→ EXERCISE DETAILS
Only one stretch of the listing below is wanted: the line with "大多数程序员通常都有同样是程" and all lines after it. Reproduce that stretch exactly.
+ + + + +
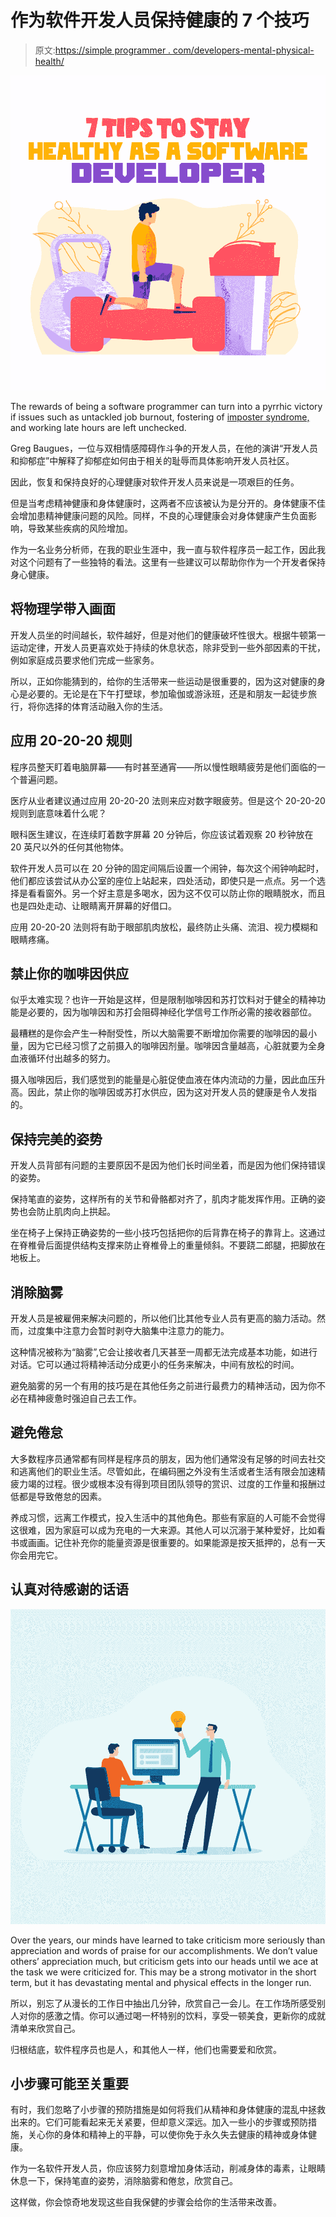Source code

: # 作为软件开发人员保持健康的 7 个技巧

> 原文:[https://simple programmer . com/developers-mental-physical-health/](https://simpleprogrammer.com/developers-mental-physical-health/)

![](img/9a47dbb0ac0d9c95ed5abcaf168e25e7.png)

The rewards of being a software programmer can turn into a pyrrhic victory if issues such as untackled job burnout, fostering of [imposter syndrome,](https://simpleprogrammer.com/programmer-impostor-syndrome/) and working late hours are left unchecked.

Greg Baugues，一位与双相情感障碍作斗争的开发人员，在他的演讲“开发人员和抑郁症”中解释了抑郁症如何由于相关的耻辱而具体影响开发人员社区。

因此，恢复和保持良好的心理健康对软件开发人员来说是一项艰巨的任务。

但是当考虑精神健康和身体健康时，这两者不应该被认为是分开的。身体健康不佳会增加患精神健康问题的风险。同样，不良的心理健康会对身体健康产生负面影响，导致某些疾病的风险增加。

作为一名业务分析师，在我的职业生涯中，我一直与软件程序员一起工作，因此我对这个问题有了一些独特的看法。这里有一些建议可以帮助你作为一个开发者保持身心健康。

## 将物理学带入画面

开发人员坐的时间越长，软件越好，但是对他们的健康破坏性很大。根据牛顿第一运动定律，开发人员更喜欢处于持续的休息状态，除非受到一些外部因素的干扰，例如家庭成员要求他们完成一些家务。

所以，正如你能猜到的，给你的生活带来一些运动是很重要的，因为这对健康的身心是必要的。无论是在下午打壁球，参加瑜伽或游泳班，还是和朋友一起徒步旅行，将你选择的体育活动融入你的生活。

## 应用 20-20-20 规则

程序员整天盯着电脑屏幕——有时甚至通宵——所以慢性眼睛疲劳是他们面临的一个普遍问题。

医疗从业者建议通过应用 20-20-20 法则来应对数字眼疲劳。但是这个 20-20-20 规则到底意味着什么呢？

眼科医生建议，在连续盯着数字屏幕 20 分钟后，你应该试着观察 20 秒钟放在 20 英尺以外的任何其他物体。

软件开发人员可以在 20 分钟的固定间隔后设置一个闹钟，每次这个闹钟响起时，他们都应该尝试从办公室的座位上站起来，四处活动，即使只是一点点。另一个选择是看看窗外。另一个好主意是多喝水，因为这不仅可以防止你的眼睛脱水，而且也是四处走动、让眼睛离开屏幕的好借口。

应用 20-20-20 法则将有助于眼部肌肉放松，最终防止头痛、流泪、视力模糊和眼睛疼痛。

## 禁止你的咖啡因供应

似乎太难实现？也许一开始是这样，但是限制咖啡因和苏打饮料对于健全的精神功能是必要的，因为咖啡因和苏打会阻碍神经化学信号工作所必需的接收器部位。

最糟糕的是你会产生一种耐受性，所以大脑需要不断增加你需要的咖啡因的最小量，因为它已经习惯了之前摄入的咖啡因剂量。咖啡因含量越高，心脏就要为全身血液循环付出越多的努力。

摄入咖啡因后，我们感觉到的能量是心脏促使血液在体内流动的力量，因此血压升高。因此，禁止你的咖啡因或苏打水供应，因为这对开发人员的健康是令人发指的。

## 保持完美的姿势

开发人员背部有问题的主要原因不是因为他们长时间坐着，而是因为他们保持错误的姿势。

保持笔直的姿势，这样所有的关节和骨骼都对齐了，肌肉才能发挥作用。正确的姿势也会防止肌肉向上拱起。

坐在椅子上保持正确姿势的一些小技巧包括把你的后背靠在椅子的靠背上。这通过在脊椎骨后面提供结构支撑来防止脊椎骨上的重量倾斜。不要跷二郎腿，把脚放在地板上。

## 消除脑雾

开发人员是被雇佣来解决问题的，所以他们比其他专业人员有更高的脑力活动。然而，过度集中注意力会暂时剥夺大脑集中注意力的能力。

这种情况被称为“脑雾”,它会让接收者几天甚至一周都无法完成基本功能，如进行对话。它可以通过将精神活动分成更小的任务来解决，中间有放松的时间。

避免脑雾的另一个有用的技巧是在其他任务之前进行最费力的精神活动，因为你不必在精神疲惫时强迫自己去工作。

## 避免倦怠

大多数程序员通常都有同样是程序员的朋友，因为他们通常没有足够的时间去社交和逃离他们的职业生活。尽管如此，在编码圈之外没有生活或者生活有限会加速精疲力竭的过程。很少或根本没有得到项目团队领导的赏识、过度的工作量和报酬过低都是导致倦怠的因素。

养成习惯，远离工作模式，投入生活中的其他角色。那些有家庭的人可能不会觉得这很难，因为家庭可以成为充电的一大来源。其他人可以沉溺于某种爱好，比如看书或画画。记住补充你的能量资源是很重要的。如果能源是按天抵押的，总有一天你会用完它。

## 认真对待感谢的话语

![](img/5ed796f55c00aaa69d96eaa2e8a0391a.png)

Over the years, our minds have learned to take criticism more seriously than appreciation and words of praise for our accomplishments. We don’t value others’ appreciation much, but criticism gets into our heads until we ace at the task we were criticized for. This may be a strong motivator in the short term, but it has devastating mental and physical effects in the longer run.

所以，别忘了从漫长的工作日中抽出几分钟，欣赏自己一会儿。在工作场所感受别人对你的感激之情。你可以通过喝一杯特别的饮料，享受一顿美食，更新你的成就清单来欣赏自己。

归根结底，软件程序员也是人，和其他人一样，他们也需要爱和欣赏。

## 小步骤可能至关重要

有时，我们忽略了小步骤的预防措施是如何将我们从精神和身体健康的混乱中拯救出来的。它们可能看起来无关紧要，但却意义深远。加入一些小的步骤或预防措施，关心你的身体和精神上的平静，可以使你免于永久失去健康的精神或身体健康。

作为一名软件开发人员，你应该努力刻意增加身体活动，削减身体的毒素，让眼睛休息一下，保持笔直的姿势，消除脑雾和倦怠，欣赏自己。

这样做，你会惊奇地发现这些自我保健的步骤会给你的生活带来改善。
+ + + + +
→ ANSWER TO THIS TASK
大多数程序员通常都有同样是程序员的朋友，因为他们通常没有足够的时间去社交和逃离他们的职业生活。尽管如此，在编码圈之外没有生活或者生活有限会加速精疲力竭的过程。很少或根本没有得到项目团队领导的赏识、过度的工作量和报酬过低都是导致倦怠的因素。

养成习惯，远离工作模式，投入生活中的其他角色。那些有家庭的人可能不会觉得这很难，因为家庭可以成为充电的一大来源。其他人可以沉溺于某种爱好，比如看书或画画。记住补充你的能量资源是很重要的。如果能源是按天抵押的，总有一天你会用完它。

## 认真对待感谢的话语

![](img/5ed796f55c00aaa69d96eaa2e8a0391a.png)

Over the years, our minds have learned to take criticism more seriously than appreciation and words of praise for our accomplishments. We don’t value others’ appreciation much, but criticism gets into our heads until we ace at the task we were criticized for. This may be a strong motivator in the short term, but it has devastating mental and physical effects in the longer run.

所以，别忘了从漫长的工作日中抽出几分钟，欣赏自己一会儿。在工作场所感受别人对你的感激之情。你可以通过喝一杯特别的饮料，享受一顿美食，更新你的成就清单来欣赏自己。

归根结底，软件程序员也是人，和其他人一样，他们也需要爱和欣赏。

## 小步骤可能至关重要

有时，我们忽略了小步骤的预防措施是如何将我们从精神和身体健康的混乱中拯救出来的。它们可能看起来无关紧要，但却意义深远。加入一些小的步骤或预防措施，关心你的身体和精神上的平静，可以使你免于永久失去健康的精神或身体健康。

作为一名软件开发人员，你应该努力刻意增加身体活动，削减身体的毒素，让眼睛休息一下，保持笔直的姿势，消除脑雾和倦怠，欣赏自己。

这样做，你会惊奇地发现这些自我保健的步骤会给你的生活带来改善。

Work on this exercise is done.